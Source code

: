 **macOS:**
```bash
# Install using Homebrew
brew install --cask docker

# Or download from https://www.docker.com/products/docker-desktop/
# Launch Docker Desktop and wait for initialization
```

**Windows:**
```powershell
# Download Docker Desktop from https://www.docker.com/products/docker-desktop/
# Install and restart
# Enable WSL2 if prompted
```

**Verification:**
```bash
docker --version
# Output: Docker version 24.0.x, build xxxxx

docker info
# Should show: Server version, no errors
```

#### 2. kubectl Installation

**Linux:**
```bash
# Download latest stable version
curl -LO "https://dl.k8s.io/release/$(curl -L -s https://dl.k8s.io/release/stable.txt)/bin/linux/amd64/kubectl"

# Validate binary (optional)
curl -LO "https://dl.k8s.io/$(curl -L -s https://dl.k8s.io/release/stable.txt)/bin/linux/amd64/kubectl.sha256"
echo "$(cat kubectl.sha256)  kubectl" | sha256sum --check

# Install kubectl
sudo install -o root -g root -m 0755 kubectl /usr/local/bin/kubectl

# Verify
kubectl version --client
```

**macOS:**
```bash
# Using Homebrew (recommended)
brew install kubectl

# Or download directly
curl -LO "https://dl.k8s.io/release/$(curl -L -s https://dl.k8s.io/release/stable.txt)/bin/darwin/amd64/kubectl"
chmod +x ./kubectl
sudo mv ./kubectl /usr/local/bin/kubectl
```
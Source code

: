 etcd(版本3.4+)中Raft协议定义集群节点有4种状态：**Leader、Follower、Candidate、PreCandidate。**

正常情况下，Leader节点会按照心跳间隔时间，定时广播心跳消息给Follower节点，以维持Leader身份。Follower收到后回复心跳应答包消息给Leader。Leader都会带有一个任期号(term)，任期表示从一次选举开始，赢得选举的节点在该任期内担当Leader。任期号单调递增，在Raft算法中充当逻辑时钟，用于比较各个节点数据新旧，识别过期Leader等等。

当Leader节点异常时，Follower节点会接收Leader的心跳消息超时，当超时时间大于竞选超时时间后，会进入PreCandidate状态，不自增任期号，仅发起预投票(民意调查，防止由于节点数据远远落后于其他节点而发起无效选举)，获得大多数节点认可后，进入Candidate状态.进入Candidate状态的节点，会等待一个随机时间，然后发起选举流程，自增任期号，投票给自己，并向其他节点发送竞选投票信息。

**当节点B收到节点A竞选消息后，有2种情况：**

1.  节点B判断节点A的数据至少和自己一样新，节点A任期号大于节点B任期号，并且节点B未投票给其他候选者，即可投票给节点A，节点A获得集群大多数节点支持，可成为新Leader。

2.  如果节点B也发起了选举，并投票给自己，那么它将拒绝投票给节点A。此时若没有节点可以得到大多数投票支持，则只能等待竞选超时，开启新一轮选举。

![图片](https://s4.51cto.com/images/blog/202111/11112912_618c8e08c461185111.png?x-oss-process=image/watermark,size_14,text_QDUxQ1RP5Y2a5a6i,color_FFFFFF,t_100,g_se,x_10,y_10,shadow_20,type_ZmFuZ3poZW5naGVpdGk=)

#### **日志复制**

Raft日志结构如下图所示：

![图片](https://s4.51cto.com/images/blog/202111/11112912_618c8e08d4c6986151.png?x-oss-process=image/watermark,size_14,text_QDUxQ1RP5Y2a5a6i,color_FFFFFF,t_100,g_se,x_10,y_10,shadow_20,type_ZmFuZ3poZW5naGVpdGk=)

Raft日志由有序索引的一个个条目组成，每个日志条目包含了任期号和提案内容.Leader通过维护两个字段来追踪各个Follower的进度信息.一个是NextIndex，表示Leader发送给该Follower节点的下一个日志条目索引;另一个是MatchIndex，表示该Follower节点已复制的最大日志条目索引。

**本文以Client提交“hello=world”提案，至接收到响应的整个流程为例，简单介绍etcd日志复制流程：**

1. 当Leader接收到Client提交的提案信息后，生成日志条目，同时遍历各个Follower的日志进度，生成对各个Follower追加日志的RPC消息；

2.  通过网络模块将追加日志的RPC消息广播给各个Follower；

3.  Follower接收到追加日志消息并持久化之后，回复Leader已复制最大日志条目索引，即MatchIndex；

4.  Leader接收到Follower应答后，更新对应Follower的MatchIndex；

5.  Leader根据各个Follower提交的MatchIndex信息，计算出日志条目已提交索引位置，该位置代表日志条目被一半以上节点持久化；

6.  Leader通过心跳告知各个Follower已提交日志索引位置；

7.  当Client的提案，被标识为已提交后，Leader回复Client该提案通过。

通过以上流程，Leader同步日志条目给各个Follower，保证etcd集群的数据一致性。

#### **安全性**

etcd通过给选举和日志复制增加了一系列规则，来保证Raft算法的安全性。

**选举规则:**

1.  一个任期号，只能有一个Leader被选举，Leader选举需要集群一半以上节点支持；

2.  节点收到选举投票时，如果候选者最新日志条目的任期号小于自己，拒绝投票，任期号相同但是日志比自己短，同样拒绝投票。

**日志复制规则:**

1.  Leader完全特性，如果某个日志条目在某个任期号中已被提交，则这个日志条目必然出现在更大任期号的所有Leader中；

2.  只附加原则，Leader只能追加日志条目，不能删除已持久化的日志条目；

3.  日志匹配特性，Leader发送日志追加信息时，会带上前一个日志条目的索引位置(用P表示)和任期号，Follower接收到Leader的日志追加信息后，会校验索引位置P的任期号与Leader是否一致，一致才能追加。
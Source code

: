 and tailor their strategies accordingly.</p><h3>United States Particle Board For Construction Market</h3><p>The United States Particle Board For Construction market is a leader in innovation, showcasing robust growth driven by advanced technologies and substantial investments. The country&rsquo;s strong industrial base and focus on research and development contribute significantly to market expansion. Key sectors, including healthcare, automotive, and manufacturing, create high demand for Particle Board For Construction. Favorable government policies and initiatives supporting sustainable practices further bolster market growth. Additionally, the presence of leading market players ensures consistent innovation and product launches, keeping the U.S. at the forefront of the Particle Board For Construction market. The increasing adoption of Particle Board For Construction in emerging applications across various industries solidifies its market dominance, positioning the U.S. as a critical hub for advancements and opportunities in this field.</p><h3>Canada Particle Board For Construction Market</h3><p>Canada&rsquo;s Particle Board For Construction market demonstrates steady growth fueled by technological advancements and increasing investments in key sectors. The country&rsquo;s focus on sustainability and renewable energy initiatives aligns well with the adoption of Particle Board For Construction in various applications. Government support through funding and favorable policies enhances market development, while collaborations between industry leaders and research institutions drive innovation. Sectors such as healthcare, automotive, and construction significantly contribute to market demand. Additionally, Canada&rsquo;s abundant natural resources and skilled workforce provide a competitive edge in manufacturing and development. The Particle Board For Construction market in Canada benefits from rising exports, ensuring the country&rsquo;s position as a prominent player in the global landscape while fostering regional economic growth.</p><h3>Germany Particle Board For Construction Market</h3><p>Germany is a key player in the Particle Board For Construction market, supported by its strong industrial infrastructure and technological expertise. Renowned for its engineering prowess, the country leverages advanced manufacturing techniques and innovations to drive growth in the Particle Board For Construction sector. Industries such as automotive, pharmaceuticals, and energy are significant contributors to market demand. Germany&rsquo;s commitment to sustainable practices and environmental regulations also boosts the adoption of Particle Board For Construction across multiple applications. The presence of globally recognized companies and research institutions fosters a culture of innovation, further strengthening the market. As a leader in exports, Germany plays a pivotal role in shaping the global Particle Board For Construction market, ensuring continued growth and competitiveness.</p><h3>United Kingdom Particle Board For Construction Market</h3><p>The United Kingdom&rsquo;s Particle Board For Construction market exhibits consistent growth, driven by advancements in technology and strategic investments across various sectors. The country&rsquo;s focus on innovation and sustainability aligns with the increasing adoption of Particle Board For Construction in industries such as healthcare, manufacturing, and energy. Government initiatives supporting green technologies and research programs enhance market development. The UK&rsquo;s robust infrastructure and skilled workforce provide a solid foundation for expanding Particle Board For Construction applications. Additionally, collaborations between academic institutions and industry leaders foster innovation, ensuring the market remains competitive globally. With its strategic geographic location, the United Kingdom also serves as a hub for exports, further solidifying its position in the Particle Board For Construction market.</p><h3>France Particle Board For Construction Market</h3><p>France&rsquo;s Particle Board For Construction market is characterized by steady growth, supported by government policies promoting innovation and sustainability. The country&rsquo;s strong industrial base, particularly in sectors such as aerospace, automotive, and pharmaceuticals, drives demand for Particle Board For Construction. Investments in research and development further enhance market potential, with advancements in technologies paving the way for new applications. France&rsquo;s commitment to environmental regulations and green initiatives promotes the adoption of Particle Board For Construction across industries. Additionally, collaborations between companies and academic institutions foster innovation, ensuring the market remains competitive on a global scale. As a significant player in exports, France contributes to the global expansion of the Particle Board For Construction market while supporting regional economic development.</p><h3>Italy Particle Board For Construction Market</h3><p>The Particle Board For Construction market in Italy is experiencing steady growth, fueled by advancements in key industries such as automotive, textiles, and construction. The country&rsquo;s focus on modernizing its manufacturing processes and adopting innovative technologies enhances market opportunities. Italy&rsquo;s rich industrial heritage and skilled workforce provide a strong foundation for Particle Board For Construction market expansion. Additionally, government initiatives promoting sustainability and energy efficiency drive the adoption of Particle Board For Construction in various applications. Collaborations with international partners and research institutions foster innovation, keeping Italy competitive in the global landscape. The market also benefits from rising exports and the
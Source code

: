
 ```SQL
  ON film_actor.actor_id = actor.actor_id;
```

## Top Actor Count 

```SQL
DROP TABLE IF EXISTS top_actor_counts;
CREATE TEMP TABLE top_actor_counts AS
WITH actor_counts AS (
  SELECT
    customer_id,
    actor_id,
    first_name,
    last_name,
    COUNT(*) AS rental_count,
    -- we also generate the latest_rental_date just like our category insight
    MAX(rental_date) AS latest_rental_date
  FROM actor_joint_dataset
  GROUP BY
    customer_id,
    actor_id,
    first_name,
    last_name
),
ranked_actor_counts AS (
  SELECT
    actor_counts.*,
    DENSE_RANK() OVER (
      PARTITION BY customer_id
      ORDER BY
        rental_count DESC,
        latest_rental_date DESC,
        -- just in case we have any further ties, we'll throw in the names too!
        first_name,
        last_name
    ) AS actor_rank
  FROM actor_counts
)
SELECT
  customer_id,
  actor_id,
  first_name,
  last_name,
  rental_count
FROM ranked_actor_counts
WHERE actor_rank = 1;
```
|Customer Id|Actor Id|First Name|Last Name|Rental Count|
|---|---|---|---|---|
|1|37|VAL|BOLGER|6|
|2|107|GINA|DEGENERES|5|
====
A bare number is all that is asked for: the count of lines above that include "curl".

3